- ABOUT THIS EXERCISE -
The expected answer is the set of lines in the data below between the line holding "- Implemented BEM naming convention and SCSS." and the line holding "- Will implement operator function", inclusive, written out exactly.
-*-*-
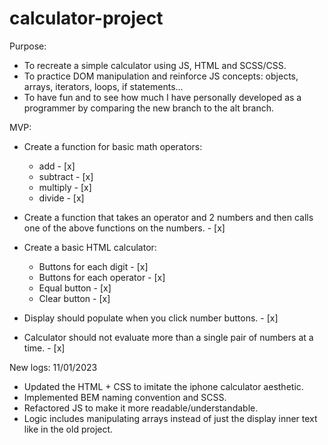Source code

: # calculator-project

Purpose:

- To recreate a simple calculator using JS, HTML and SCSS/CSS.
- To practice DOM manipulation and reinforce JS concepts: objects, arrays, iterators, loops, if statements...
- To have fun and to see how much I have personally developed as a programmer by comparing the new branch to the alt branch.

MVP:

- Create a function for basic math operators:

  - add - [x]
  - subtract - [x]
  - multiply - [x]
  - divide - [x]

- Create a function that takes an operator and 2 numbers and then calls one of the above functions on the numbers. - [x]

- Create a basic HTML calculator:

  - Buttons for each digit - [x]
  - Buttons for each operator - [x]
  - Equal button - [x]
  - Clear button - [x]

- Display should populate when you click number buttons. - [x]

- Calculator should not evaluate more than a single pair of numbers at a time. - [x]

New logs:
11/01/2023

- Updated the HTML + CSS to imitate the iphone calculator aesthetic.
- Implemented BEM naming convention and SCSS.
- Refactored JS to make it more readable/understandable.
- Logic includes manipulating arrays instead of just the display inner text like in the old project.

<!-- Old logs:
04/08/2022

- Implemented basic math operation functions
  - addition, subtraction, multiplication, division
- Will implement operator function
  - function uses 3 parameters: 2 numbers and an operator function.

05/08/2022

- Implemented basic calculation function.
- Implemented basic layout of calculator.

06/08/2022

- Have implemented basic functioning of numbers appearing once you have clicked on it.
- Bugs to be fixed: 'undefined appearing on the calculator display if div container 'numbers' is clicked or event triggered.
- TBD: implement a feature where display content font size changes as more numbers are added. alternatively, we can try add a feature that allows the numbers to continue off but once it clips the display border, the number hides and only the most recent 10 or so numbers (maximum limit of digits allowed on display) to show.
- TBD: Be able to do a simple calculation.

06/08/2022

- Implemented simple calculation functionality.
- TBD:
  - Your calculator should not evaluate more than a single pair of numbers at a time. If we are doing a multi operator calculation, it should show result from first operation and then follow-up calculation from 2nd operation and so on and so forth.
  - Be able to do decimal calculation.
  - Put an error message when try to divide by 0.

07/08/2022

- Now able to do multiple operations one operation at at time.
- Able to do decimal calculations.
- Error message appears when user tries to divide by 0.
- TBD:
  - Implement CSS styling that removes the decimal button once one has been placed.
  - Only allows decimals up to 2 places for each result.
  - Allow a finite amount of numbers/characters on the 'display.textContent' at a time.

8/08/2022

- Implemented functional calculator that does multi-operant calculations one calculation at a time.
- Will need to implement a backspace/delete function that only backspaces 1 unit instead of clearing out the board.
- -->
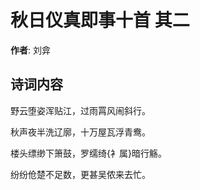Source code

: # 秋日仪真即事十首  其二

**作者**: 刘弇

## 诗词内容

野云堕姿浑贴江，过雨罥风闹斜行。

秋声夜半洗辽廓，十万屋瓦浮青鸯。

楼头缥缈下箫鼓，罗𦈡绮{衤属}暗行觞。

纷纷伧楚不足数，更甚吴侬来去忙。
-*-*-
- WRITTEN RESPONSE -
- Implemented BEM naming convention and SCSS.
- Refactored JS to make it more readable/understandable.
- Logic includes manipulating arrays instead of just the display inner text like in the old project.

<!-- Old logs:
04/08/2022

- Implemented basic math operation functions
  - addition, subtraction, multiplication, division
- Will implement operator function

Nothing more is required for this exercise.